At the Ingram’s Nashville, Tenn., farm, that’s Airport 48. The so cute, so cuddly hunter with the potential to be oh-so-cheeky.

“That one bucks you off,” Tori Colvin, who rides Airport for the Ingram family, said with a laugh. “He’s gotten me like three times now.”

As Colvin is saying this, sweet little “Porty” is nuzzling John Ingram, ears up and eyes bright—a very convincing “But I didn’t mean it.”

“He’s just a pet; he’s a good old boy,” John said.

Airport 48. All photos by Ann Glavan

Airport started out competing in the jumper ring with German rider Thomas Mühlbauer up to the 1.60-meter level in Europe before coming stateside in 2011 and competing with Courtney Boyd up to the 1.40-meter level. The Ingrams bought the gelding in 2013 and young professional Hayley Barnhill, who was working for the Ingrams at the time, started showing Porty in some hunter classes in 2014 with the intention of transitioning him to the equitation ring for John’s daughter Martha Ingram.

John ended up getting along quite well with the now 15-year-old Bavarian Warmblood gelding (Asti Apumante—Chantal, Cor De La Bryere) and Martha was willing to pass the bucks along to her dad, so instead of equitation John started showing Porty in the amateur-owner hunters and found a good deal of success. They’ve earned championships in the amateur-owners at the Pennsylvania National and Capital Challenge (Md.).

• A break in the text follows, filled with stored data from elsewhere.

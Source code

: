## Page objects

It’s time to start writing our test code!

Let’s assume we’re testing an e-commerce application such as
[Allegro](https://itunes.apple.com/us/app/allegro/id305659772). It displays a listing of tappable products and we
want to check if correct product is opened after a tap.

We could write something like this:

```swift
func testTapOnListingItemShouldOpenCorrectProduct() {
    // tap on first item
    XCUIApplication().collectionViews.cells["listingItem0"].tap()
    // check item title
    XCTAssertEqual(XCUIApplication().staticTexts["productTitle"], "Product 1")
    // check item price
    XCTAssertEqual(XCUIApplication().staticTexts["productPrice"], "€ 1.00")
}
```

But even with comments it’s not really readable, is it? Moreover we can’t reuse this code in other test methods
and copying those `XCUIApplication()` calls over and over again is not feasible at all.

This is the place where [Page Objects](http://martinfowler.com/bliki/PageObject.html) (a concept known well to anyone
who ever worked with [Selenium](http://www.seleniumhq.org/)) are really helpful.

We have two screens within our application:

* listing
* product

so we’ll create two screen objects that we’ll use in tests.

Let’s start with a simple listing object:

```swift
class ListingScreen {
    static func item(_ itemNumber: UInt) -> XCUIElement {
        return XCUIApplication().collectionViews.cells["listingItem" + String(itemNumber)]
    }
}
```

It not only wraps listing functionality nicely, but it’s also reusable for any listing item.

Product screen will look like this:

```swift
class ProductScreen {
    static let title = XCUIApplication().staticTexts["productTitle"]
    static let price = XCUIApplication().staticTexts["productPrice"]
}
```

Porty has given specialty hunter classes a go too—in 2014 he took second in the $25,000 Devon USHJA International Hunter Derby (Pa.) with Hayley Barnhill in the irons. This year at the Winter Equestrian Festival (Fla.), John took the tricolor in the amateur-owner, 36 and over division during World Champion Hunter Rider week before taking 10th in the $100,000 Peter Wetherill Palm Beach Hunter Spectacular.

John Ingram with Airport 48.

We caught up with Porty, John and Colvin to go behind the stall door with his spunky self!

•  So about the bucking. The bad news is, he does it. The good news is, he has a tell.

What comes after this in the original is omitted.